* [Assignment]:
Your job is to report every line of the entries that has "basic".

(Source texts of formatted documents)
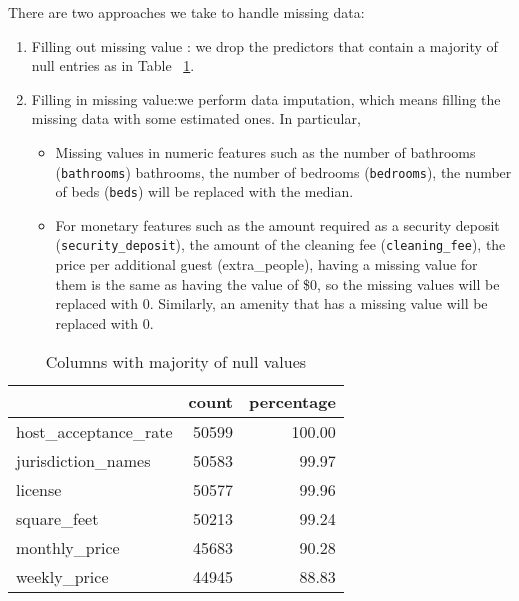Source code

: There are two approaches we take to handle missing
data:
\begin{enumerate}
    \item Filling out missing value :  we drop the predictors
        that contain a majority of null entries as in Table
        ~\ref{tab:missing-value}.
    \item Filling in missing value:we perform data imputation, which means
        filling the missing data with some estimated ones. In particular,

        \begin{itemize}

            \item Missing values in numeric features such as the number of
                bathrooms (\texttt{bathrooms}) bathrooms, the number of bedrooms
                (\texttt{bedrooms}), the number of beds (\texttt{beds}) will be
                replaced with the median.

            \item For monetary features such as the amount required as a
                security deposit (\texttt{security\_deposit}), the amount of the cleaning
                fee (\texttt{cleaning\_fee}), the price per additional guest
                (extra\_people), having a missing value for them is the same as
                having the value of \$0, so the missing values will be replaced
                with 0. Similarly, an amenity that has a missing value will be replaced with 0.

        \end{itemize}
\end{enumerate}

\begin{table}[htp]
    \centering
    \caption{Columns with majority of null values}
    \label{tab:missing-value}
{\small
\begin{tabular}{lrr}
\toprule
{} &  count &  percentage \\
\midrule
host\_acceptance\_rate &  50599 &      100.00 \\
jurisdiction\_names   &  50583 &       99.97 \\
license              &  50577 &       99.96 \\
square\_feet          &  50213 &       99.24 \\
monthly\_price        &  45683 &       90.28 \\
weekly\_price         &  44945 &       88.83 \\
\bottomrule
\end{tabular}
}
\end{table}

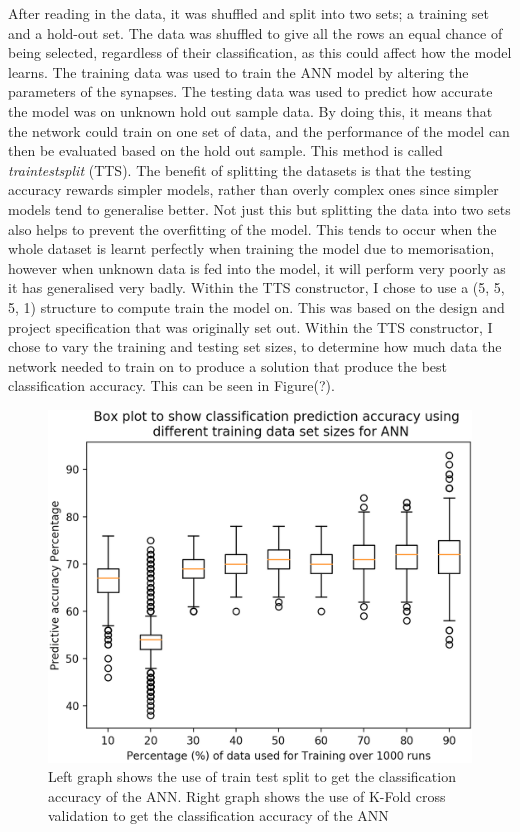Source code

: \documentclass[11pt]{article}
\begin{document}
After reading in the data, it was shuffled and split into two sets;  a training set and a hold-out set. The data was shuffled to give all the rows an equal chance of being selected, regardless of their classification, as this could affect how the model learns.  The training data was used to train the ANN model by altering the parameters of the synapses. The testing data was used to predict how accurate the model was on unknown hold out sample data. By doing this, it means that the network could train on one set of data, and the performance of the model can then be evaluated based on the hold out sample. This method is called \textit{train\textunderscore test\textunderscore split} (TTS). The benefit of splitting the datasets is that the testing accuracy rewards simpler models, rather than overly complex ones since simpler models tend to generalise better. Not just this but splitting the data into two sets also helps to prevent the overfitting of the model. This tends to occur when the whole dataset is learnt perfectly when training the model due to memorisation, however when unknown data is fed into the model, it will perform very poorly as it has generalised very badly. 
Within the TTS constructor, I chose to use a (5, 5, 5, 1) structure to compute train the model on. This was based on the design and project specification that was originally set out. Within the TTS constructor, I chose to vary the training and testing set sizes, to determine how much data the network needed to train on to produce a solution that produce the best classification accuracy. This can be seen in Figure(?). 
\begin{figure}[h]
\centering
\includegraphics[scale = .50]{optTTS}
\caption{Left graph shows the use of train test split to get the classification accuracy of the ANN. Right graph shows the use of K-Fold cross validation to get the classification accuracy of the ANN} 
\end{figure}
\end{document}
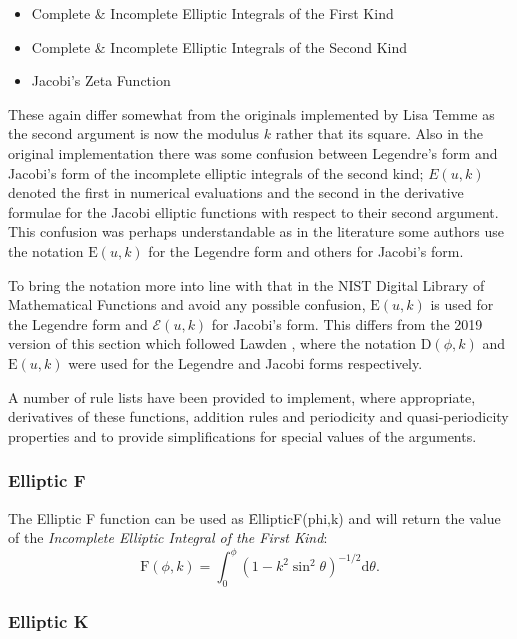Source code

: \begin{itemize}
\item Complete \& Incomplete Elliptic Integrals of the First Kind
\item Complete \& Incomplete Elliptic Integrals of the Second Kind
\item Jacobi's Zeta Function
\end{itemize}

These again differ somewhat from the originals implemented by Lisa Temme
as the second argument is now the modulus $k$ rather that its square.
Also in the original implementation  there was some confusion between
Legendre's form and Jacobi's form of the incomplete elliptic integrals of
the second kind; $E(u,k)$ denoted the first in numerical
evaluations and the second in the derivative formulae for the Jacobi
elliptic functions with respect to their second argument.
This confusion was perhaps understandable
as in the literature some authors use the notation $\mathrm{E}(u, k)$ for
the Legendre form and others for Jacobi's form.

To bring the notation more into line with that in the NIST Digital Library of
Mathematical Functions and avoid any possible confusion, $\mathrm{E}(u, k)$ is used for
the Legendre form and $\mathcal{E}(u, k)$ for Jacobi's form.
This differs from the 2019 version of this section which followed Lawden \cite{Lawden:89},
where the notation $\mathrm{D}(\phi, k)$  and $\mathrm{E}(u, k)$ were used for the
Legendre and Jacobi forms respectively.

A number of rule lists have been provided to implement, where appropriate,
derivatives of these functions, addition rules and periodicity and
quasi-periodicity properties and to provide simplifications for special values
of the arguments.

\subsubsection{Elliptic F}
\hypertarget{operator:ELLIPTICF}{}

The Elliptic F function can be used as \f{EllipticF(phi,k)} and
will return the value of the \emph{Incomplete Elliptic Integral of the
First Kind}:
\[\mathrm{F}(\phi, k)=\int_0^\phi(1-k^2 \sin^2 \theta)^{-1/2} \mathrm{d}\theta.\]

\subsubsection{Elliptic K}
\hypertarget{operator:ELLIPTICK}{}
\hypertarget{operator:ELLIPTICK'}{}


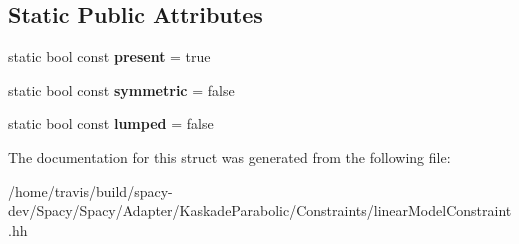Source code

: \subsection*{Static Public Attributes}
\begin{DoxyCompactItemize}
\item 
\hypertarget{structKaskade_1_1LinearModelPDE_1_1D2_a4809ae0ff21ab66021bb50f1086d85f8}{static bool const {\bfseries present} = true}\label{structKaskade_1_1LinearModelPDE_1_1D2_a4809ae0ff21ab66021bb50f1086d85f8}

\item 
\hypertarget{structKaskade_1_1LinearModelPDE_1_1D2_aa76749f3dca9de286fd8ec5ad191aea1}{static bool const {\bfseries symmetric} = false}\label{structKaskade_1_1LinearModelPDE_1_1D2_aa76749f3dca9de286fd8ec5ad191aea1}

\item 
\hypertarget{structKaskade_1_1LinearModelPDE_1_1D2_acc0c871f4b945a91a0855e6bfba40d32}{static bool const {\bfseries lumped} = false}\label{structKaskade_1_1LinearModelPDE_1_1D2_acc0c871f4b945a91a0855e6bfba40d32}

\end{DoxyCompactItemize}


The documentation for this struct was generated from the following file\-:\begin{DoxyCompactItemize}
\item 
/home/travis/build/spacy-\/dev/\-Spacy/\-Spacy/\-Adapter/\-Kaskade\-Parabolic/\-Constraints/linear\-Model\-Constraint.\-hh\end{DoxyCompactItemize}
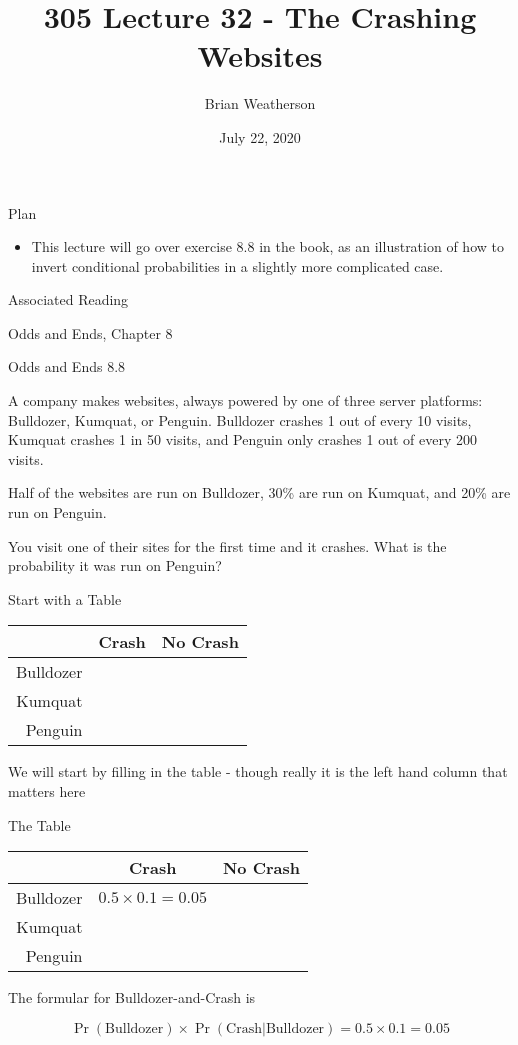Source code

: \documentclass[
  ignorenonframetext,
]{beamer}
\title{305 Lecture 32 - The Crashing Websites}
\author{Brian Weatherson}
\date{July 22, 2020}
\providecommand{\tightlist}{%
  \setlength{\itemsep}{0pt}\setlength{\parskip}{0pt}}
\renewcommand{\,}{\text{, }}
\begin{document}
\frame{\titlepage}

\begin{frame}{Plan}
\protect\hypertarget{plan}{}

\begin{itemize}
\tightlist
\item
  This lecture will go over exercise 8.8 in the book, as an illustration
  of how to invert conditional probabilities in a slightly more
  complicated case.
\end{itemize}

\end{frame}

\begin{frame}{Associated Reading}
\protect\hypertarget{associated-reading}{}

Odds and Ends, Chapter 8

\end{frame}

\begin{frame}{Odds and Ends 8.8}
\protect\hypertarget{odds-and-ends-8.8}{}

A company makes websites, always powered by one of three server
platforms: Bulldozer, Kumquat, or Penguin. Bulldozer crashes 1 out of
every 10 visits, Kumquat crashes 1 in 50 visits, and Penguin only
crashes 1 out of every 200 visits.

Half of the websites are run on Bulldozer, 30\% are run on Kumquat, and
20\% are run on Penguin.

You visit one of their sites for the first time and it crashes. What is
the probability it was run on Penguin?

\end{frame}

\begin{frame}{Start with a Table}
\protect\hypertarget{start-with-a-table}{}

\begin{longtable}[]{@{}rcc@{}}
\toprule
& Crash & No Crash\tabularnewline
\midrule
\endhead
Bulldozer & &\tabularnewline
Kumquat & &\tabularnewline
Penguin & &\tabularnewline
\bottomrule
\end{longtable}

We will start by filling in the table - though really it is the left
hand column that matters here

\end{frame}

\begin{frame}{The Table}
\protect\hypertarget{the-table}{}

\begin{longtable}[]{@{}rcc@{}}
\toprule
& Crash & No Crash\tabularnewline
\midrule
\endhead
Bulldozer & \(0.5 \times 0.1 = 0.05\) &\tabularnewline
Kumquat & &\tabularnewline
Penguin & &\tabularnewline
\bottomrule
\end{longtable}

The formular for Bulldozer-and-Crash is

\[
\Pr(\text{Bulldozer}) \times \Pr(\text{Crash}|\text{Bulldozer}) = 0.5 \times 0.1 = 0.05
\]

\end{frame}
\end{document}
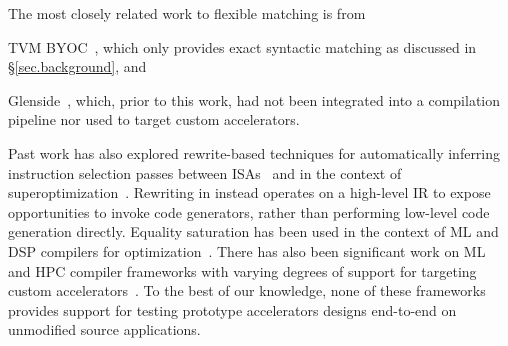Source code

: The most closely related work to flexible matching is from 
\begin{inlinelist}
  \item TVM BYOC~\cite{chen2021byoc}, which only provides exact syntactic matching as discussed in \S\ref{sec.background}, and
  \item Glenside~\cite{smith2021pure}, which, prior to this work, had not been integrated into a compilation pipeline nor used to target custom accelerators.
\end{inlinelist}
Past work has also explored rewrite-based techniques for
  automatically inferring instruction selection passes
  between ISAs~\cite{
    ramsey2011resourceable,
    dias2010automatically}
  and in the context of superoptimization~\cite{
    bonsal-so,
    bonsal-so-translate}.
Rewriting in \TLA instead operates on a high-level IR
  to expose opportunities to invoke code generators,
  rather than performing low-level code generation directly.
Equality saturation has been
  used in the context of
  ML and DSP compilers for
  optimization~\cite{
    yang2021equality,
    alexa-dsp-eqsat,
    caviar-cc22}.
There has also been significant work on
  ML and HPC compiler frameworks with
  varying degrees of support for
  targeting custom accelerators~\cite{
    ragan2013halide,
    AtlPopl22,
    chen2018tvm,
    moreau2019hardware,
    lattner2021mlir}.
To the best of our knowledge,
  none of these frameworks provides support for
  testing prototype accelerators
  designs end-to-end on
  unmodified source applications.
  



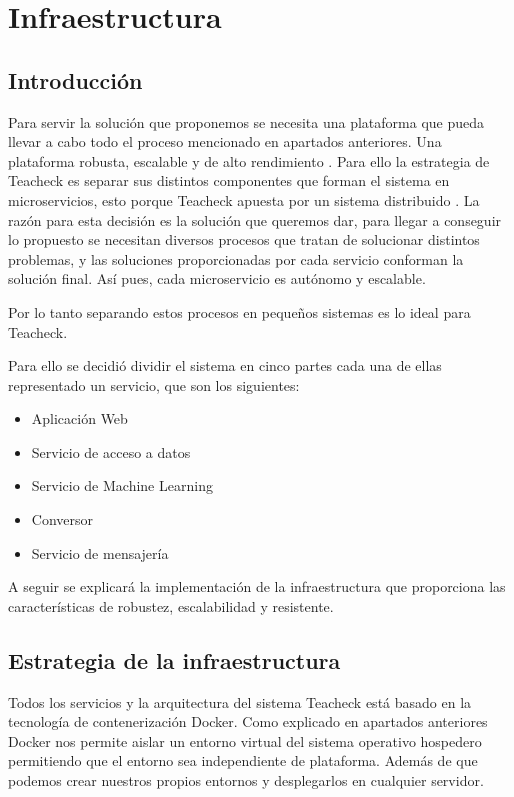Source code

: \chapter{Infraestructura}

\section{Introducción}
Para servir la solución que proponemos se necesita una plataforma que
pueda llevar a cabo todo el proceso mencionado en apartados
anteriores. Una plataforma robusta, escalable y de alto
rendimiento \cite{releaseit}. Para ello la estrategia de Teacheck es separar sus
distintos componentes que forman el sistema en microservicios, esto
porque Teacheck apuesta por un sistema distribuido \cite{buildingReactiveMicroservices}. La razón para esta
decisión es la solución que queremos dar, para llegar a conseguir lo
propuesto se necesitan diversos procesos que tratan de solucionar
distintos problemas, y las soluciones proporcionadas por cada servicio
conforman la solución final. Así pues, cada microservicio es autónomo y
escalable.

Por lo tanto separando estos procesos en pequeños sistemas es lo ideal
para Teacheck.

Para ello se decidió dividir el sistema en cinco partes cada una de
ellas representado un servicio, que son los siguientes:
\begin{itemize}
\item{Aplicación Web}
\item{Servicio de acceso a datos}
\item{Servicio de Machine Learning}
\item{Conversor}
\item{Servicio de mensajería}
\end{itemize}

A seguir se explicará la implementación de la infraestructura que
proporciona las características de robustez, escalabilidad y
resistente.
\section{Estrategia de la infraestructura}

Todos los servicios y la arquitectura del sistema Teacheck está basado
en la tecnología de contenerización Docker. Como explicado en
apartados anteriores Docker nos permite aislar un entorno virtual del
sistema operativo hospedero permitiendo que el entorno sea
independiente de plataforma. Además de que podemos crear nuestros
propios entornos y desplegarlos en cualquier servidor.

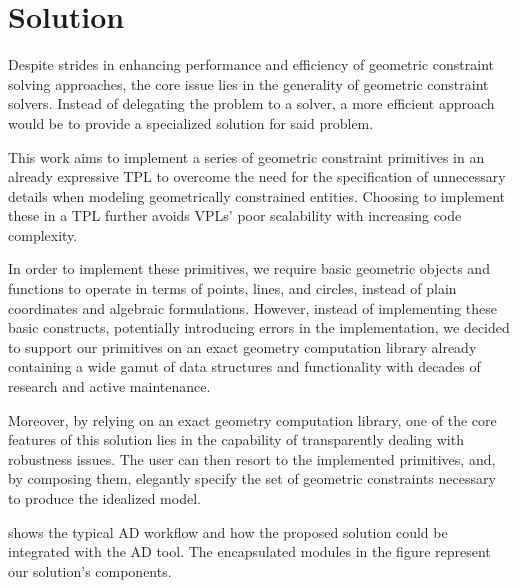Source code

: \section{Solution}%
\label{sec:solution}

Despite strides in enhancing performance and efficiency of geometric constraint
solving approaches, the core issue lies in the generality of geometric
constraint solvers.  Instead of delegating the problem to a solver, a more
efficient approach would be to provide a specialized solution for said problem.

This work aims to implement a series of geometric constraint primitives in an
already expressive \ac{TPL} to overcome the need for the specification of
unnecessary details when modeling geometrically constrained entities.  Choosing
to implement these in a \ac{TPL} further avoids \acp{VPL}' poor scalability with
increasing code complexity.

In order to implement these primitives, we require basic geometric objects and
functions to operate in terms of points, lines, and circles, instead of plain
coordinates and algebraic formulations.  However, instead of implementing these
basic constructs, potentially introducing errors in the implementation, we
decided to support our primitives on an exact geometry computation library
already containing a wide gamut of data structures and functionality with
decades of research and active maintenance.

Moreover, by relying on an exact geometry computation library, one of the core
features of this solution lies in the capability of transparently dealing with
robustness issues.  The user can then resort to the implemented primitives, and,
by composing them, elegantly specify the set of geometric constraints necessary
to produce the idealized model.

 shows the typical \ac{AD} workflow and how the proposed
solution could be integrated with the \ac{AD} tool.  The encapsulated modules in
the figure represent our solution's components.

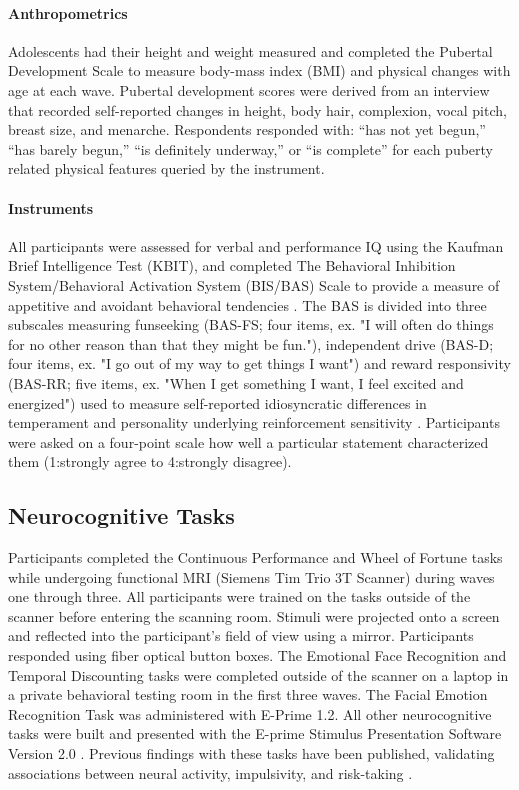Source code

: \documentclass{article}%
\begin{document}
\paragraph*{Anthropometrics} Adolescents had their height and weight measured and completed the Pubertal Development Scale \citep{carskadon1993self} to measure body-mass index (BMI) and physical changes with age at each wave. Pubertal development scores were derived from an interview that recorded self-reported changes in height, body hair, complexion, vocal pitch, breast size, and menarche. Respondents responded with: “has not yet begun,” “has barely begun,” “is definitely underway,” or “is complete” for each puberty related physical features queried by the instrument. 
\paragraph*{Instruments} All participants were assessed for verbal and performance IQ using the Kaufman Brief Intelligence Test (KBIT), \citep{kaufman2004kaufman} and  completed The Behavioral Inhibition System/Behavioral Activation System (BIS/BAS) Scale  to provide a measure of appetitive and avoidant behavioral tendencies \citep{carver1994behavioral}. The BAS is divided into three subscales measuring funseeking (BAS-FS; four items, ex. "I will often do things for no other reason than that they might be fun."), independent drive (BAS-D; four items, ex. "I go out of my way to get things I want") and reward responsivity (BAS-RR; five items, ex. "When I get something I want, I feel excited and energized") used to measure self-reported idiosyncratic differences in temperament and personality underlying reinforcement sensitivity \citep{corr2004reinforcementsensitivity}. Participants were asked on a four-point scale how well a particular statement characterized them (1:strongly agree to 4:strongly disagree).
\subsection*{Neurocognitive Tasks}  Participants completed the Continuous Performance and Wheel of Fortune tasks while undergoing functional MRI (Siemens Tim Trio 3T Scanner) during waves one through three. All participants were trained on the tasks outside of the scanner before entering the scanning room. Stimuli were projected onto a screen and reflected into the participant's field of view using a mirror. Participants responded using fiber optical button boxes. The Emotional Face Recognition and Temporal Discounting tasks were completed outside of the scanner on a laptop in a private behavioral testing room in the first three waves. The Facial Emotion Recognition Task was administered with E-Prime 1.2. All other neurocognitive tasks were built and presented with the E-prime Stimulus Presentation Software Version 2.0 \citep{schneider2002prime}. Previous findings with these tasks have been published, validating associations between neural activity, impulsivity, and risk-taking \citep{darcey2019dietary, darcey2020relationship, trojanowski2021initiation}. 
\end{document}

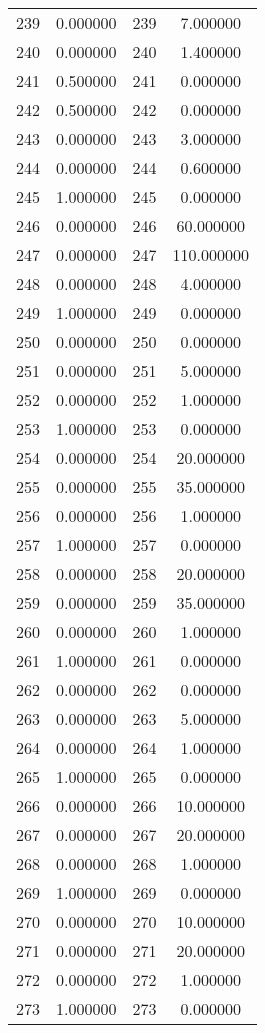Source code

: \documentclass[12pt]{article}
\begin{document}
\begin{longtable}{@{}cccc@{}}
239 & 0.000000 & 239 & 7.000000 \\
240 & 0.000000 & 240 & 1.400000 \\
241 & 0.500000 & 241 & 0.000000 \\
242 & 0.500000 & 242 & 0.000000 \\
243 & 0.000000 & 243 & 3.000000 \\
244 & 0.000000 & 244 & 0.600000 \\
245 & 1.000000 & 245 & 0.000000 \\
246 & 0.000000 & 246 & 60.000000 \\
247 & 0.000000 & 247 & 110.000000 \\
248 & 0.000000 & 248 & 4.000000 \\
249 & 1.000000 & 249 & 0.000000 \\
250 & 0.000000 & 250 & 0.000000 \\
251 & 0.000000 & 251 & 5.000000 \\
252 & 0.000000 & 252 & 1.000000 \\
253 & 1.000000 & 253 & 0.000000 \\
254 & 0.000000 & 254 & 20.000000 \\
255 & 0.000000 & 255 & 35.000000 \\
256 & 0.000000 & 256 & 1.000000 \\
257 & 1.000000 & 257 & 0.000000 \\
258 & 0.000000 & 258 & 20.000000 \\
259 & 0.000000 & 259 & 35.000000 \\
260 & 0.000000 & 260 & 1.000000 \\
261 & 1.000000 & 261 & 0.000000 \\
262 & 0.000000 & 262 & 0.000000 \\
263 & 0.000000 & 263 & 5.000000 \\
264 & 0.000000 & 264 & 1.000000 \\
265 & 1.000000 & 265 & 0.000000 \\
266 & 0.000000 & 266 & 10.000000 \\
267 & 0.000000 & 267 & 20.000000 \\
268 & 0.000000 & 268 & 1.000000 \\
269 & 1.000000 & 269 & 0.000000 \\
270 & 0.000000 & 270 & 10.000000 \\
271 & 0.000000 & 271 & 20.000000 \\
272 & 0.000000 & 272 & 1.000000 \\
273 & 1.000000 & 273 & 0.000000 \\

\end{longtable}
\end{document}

* [Task result]:
In order to implement these primitives, we require basic geometric objects and
basic constructs, potentially introducing errors in the implementation, we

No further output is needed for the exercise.